▼
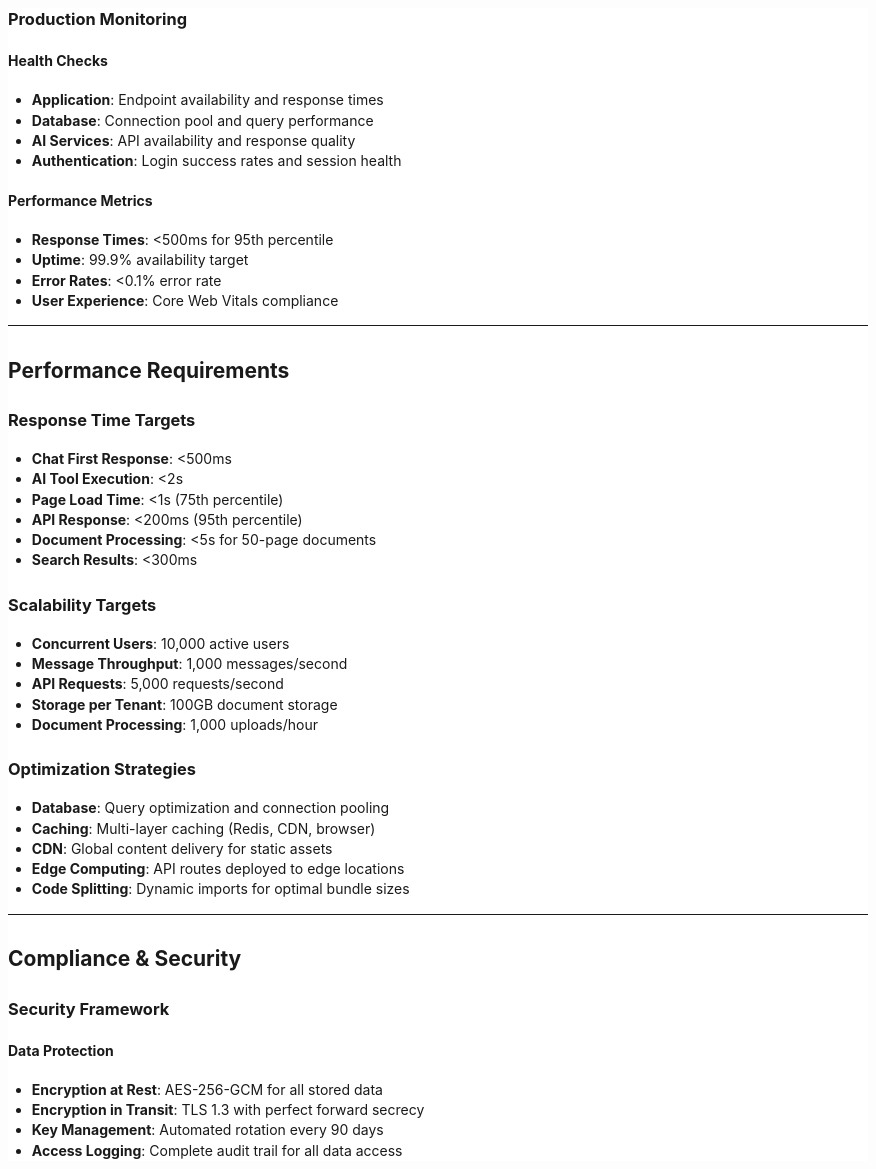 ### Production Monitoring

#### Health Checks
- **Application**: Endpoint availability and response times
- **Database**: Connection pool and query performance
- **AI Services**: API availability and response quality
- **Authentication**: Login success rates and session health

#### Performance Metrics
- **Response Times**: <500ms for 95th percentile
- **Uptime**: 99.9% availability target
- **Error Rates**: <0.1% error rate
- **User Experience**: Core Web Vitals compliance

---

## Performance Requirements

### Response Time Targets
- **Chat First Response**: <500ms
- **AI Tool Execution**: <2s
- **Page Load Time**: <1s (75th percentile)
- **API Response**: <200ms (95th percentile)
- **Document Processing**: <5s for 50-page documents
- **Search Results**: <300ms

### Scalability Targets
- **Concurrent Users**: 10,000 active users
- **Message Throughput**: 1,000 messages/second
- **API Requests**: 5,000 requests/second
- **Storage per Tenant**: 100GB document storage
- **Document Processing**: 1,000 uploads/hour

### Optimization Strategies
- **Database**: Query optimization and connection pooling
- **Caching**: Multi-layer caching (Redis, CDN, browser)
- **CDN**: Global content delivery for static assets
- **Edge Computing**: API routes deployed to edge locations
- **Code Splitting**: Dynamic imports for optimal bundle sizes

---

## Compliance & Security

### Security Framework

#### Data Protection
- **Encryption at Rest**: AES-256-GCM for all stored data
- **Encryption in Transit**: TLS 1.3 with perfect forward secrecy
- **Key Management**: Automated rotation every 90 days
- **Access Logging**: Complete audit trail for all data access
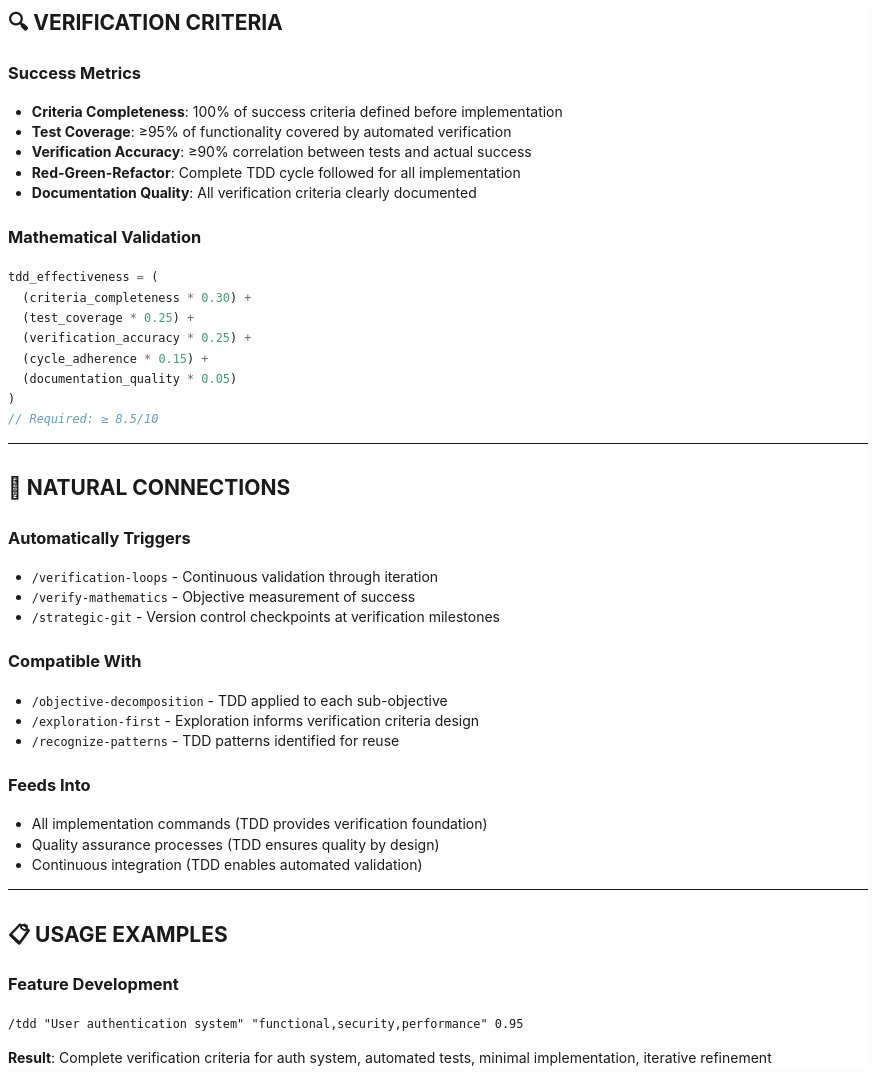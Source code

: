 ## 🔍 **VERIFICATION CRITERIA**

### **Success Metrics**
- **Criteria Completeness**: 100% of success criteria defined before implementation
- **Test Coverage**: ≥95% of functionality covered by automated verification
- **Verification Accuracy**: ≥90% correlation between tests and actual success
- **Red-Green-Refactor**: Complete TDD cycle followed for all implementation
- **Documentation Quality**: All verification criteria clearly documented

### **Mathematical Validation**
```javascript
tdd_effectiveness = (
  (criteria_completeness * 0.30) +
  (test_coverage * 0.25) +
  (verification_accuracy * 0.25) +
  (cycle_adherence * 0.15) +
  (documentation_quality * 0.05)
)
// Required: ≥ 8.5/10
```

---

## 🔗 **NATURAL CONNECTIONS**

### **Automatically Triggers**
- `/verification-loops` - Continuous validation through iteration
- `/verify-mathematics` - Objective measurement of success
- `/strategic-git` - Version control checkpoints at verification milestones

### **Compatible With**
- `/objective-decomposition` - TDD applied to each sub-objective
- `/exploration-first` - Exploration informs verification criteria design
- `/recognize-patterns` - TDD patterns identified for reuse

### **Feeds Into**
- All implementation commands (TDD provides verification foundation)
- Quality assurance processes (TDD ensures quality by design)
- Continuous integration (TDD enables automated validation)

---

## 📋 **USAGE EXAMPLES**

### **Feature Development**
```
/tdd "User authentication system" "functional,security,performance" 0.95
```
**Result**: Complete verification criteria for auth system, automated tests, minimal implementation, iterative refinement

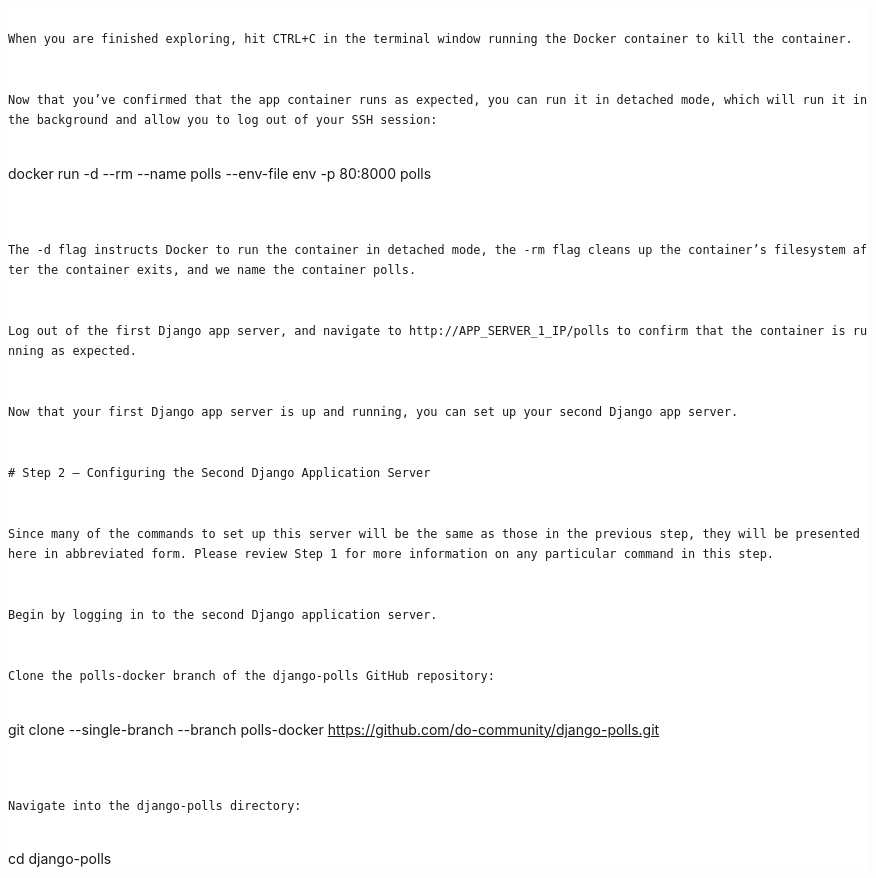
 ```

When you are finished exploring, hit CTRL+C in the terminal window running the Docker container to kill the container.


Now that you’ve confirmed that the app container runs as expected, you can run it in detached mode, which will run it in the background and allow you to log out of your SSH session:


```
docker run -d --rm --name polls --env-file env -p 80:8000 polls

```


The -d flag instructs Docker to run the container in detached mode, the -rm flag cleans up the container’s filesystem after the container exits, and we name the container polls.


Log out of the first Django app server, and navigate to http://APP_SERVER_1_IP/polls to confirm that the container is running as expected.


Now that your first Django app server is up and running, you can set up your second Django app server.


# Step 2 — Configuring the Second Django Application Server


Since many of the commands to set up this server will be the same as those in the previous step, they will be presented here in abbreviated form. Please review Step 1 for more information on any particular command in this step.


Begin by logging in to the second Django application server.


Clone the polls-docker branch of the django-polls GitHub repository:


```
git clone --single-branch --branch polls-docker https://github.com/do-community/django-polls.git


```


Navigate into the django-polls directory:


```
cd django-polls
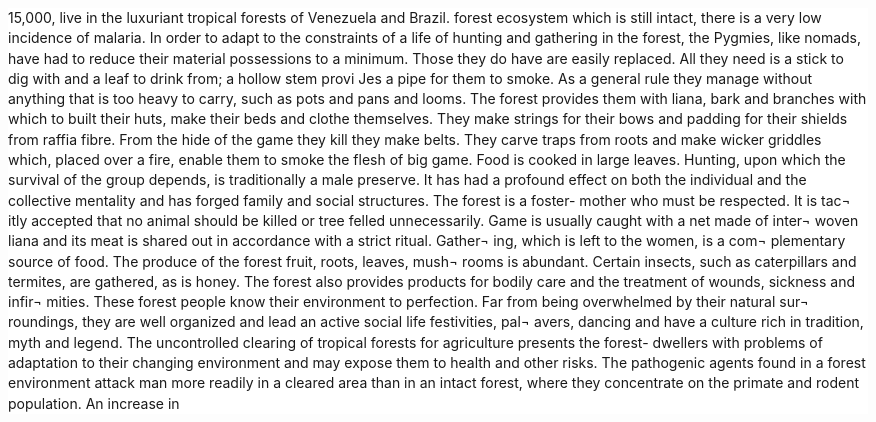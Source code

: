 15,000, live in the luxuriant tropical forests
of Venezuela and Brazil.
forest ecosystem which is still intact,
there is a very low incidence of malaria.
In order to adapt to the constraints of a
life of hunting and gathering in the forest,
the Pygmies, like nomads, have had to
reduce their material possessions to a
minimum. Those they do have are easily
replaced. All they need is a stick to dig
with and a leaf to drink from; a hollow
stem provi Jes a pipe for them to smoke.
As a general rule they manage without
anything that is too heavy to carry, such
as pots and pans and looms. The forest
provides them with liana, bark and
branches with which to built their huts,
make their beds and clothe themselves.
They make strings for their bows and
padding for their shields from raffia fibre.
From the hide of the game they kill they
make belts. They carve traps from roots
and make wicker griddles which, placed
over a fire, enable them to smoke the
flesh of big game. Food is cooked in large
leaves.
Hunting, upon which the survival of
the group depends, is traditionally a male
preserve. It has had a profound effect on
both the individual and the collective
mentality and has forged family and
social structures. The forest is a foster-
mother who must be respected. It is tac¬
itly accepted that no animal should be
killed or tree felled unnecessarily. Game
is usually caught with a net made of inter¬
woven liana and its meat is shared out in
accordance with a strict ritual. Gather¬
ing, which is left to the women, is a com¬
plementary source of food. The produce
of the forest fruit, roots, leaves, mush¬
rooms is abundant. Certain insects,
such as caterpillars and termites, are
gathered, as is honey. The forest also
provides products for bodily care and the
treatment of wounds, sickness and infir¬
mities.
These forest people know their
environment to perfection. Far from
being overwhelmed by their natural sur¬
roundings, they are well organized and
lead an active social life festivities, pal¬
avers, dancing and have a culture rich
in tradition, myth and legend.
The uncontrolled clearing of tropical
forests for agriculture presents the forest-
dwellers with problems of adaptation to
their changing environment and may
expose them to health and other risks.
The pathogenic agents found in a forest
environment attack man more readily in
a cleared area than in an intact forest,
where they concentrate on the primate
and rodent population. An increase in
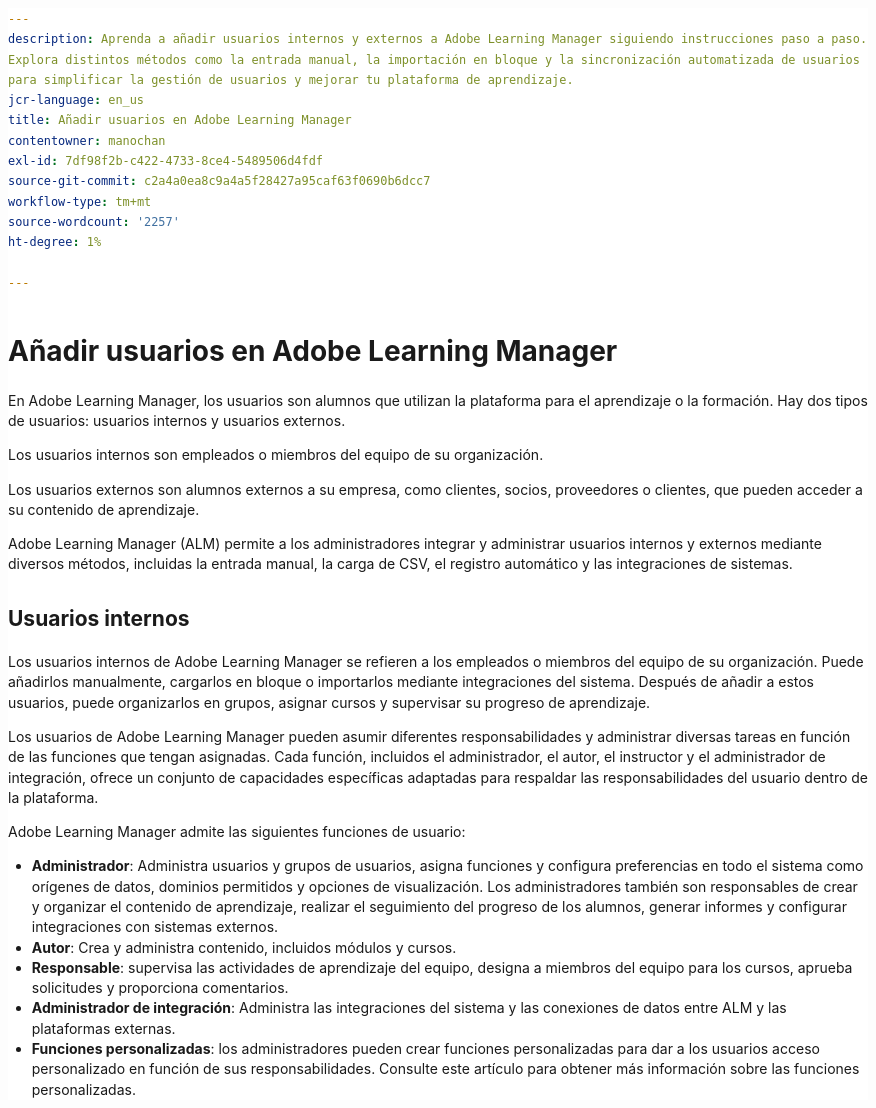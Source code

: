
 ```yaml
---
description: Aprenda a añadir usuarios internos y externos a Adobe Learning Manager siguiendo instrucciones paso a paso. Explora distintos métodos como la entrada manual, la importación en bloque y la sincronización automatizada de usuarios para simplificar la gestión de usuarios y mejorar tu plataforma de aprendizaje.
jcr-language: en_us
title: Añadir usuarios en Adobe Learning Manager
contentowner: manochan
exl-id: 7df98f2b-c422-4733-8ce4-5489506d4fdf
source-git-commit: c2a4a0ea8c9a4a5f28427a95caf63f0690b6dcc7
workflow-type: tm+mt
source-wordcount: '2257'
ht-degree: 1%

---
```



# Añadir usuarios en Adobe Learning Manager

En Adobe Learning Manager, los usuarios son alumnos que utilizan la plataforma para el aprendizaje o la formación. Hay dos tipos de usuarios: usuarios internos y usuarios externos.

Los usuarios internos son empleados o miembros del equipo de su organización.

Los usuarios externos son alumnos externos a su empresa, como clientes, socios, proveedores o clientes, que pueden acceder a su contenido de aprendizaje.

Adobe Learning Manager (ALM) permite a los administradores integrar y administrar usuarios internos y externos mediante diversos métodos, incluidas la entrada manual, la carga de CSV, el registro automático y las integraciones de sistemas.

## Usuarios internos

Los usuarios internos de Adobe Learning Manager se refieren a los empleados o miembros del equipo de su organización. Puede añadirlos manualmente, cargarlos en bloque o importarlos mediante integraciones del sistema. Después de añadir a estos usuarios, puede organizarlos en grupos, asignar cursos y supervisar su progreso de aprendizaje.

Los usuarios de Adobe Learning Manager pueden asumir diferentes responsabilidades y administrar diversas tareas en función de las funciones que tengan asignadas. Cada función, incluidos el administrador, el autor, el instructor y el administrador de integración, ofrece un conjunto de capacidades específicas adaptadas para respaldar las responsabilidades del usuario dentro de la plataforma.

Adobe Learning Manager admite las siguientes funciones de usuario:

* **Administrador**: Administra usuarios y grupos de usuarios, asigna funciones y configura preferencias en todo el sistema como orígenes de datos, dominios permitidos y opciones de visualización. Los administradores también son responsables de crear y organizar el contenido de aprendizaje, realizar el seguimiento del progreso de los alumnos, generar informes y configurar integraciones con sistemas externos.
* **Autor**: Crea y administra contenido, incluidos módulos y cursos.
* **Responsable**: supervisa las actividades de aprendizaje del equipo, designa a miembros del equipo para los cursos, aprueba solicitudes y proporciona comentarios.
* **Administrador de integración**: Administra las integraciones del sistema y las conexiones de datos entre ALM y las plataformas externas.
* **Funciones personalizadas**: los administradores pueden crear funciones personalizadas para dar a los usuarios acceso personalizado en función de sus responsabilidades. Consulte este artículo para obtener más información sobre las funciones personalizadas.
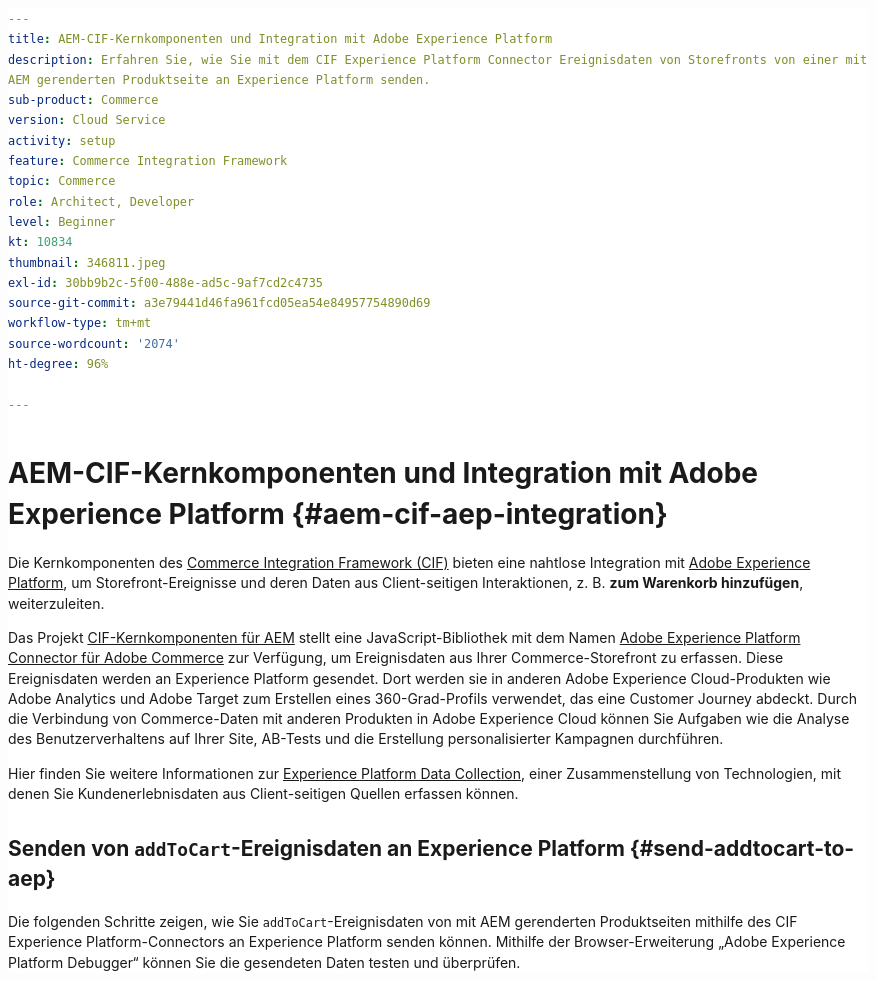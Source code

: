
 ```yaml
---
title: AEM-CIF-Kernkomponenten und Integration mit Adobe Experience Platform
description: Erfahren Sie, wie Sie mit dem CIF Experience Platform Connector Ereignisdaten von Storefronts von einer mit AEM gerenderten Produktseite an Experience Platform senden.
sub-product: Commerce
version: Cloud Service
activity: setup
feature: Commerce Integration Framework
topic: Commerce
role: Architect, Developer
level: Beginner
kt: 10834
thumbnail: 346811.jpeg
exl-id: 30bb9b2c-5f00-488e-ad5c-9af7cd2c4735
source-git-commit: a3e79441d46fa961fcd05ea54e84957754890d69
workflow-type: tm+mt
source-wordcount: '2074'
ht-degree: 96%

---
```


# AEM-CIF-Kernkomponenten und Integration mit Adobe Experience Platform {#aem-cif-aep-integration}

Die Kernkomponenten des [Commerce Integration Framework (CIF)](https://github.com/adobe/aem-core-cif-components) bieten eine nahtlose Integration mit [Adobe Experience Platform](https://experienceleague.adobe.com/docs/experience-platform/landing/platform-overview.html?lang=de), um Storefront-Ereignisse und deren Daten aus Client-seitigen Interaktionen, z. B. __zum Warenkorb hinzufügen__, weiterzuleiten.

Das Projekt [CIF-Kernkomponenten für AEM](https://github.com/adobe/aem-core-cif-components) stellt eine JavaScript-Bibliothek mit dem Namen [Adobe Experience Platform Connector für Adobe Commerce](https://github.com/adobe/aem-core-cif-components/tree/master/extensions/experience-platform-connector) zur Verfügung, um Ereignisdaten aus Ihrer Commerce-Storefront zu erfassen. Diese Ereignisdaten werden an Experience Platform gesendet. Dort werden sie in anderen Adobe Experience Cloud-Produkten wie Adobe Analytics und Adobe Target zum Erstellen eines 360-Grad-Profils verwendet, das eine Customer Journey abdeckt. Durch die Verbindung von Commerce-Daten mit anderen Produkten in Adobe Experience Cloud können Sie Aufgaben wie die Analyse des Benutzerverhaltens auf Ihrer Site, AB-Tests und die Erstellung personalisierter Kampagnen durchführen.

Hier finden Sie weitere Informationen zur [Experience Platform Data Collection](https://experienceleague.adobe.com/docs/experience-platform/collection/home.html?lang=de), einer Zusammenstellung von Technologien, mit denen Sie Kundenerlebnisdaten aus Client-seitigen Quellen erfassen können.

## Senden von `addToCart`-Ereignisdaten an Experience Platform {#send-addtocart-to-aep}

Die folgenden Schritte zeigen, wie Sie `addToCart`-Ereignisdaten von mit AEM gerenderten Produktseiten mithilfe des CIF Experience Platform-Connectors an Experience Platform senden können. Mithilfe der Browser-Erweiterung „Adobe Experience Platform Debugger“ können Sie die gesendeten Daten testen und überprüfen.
▲
All lines from the first in the listing above to the line containing "- **Document Processing**: 1,000 uploads/hour", inclusive, go in the output exactly as they are; no pictures go in.

 ### Production Monitoring

#### Health Checks
- **Application**: Endpoint availability and response times
- **Database**: Connection pool and query performance
- **AI Services**: API availability and response quality
- **Authentication**: Login success rates and session health

#### Performance Metrics
- **Response Times**: <500ms for 95th percentile
- **Uptime**: 99.9% availability target
- **Error Rates**: <0.1% error rate
- **User Experience**: Core Web Vitals compliance

---

## Performance Requirements

### Response Time Targets
- **Chat First Response**: <500ms
- **AI Tool Execution**: <2s
- **Page Load Time**: <1s (75th percentile)
- **API Response**: <200ms (95th percentile)
- **Document Processing**: <5s for 50-page documents
- **Search Results**: <300ms

### Scalability Targets
- **Concurrent Users**: 10,000 active users
- **Message Throughput**: 1,000 messages/second
- **API Requests**: 5,000 requests/second
- **Storage per Tenant**: 100GB document storage
- **Document Processing**: 1,000 uploads/hour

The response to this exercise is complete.